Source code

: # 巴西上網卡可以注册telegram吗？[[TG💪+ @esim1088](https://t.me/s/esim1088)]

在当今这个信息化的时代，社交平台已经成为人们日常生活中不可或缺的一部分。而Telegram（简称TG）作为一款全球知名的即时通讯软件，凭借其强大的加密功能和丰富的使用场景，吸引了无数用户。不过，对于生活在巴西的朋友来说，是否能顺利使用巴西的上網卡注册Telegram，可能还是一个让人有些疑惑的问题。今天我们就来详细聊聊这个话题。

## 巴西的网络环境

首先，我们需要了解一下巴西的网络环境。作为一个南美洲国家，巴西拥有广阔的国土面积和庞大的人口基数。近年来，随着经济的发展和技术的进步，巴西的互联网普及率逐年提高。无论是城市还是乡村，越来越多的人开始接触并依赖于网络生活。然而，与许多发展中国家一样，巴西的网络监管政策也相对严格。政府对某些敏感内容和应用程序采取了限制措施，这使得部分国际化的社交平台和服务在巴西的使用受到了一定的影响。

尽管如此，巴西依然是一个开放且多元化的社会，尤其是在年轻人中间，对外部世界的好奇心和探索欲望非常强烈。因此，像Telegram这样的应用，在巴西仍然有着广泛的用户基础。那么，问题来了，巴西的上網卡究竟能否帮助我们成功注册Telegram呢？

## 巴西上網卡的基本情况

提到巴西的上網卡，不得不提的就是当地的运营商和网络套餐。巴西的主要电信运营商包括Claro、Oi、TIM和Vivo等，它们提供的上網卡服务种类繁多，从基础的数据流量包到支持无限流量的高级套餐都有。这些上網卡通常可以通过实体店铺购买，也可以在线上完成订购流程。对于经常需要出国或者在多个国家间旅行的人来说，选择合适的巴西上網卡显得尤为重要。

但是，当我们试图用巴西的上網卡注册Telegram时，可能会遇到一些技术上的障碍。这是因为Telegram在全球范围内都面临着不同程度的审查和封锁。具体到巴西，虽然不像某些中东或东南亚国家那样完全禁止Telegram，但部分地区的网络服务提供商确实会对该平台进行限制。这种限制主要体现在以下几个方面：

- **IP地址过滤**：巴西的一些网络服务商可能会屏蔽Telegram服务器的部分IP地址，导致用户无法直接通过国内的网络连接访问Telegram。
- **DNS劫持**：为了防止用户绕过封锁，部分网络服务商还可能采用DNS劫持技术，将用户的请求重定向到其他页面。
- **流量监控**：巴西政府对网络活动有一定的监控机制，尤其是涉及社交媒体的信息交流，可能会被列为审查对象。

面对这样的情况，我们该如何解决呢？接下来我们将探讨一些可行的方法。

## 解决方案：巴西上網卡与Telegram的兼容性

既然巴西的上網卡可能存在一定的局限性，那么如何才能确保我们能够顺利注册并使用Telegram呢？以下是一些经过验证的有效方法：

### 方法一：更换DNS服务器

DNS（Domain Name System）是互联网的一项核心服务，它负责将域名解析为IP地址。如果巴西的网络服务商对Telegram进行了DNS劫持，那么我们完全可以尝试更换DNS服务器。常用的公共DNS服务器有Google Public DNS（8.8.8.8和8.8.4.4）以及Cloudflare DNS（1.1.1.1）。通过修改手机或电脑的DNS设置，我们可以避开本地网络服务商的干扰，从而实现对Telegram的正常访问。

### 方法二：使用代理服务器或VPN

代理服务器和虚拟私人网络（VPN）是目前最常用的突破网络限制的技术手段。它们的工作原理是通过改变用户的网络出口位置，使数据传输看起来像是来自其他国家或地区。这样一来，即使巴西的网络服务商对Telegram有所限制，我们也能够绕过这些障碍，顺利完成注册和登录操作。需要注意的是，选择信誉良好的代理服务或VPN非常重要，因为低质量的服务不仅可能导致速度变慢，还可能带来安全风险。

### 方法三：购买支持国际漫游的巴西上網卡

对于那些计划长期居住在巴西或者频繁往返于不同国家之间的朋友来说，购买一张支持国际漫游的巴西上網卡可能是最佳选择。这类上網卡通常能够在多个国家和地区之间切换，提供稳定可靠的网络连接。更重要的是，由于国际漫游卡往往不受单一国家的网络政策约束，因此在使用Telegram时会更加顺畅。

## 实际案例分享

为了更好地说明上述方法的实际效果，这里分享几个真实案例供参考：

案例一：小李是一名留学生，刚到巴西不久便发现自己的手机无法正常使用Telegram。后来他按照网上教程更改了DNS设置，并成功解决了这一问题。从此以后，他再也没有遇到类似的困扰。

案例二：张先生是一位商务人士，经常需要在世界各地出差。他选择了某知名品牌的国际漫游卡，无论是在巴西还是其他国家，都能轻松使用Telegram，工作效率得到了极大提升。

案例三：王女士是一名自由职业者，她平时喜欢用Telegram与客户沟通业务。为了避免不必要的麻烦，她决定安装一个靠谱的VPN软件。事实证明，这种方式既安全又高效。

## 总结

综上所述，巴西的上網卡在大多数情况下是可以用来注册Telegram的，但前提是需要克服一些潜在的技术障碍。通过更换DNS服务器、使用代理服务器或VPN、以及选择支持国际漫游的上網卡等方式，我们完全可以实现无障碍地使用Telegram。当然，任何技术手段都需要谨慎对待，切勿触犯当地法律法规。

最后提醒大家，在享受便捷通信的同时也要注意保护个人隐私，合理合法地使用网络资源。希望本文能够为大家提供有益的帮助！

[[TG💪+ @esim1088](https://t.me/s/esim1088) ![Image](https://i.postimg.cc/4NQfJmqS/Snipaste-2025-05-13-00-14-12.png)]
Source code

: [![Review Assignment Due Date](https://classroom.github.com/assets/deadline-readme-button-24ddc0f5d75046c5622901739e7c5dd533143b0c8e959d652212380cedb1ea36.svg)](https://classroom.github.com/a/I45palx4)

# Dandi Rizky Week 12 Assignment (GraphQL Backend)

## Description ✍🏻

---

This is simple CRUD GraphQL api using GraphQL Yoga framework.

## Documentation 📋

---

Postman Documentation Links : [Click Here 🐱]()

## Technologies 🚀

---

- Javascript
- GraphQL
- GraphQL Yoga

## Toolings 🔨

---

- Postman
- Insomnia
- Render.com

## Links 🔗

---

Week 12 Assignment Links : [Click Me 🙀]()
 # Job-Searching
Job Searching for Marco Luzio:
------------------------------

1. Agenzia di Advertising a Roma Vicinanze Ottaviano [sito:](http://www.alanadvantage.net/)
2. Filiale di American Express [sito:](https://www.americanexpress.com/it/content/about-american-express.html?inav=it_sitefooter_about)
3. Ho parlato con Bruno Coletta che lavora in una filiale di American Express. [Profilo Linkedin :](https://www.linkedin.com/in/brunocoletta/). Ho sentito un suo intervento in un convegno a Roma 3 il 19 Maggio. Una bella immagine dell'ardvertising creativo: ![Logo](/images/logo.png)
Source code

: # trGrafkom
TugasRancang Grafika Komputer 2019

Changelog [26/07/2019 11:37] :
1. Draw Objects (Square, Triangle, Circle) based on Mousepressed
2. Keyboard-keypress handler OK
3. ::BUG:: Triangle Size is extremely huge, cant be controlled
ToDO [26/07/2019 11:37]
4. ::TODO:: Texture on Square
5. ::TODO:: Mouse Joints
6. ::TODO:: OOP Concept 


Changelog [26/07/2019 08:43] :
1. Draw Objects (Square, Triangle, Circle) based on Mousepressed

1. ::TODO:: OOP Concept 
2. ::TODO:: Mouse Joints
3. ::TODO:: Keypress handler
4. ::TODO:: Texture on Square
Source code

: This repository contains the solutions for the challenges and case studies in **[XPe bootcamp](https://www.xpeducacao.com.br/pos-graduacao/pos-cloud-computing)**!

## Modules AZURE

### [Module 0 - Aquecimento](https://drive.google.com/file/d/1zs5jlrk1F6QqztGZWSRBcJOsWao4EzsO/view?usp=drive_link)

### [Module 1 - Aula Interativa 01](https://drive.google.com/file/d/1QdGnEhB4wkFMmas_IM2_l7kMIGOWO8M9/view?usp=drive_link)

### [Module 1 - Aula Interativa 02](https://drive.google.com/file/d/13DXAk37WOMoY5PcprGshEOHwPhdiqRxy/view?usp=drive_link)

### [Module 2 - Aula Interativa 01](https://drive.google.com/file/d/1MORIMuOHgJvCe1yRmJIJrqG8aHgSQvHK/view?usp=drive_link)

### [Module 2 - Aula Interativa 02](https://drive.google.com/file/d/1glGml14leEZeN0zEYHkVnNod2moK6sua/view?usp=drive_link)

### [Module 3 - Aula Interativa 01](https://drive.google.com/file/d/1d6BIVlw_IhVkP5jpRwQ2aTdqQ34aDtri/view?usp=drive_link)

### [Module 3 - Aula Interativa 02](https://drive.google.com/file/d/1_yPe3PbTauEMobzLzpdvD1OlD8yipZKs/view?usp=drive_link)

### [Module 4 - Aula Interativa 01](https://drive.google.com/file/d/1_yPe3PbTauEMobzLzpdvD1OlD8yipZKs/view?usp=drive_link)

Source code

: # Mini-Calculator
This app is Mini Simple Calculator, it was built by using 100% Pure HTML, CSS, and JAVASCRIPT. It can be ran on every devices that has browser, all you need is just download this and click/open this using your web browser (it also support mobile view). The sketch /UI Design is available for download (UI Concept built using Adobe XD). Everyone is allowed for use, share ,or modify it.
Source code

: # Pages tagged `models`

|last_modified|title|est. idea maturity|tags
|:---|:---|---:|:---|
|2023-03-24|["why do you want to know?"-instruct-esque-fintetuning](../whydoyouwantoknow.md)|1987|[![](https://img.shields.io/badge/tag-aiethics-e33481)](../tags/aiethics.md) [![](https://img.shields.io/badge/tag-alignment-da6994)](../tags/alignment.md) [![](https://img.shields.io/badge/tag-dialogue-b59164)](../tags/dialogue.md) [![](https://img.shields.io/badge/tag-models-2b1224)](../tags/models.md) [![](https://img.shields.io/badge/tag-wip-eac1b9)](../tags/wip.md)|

→ **Your assignment**:
Check each line of the entries, and copy the ones that contain "Roma".

→ **Result below**:
1. Agenzia di Advertising a Roma Vicinanze Ottaviano [sito:](http://www.alanadvantage.net/)
3. Ho parlato con Bruno Coletta che lavora in una filiale di American Express. [Profilo Linkedin :](https://www.linkedin.com/in/brunocoletta/). Ho sentito un suo intervento in un convegno a Roma 3 il 19 Maggio. Una bella immagine dell'ardvertising creativo: ![Logo](/images/logo.png)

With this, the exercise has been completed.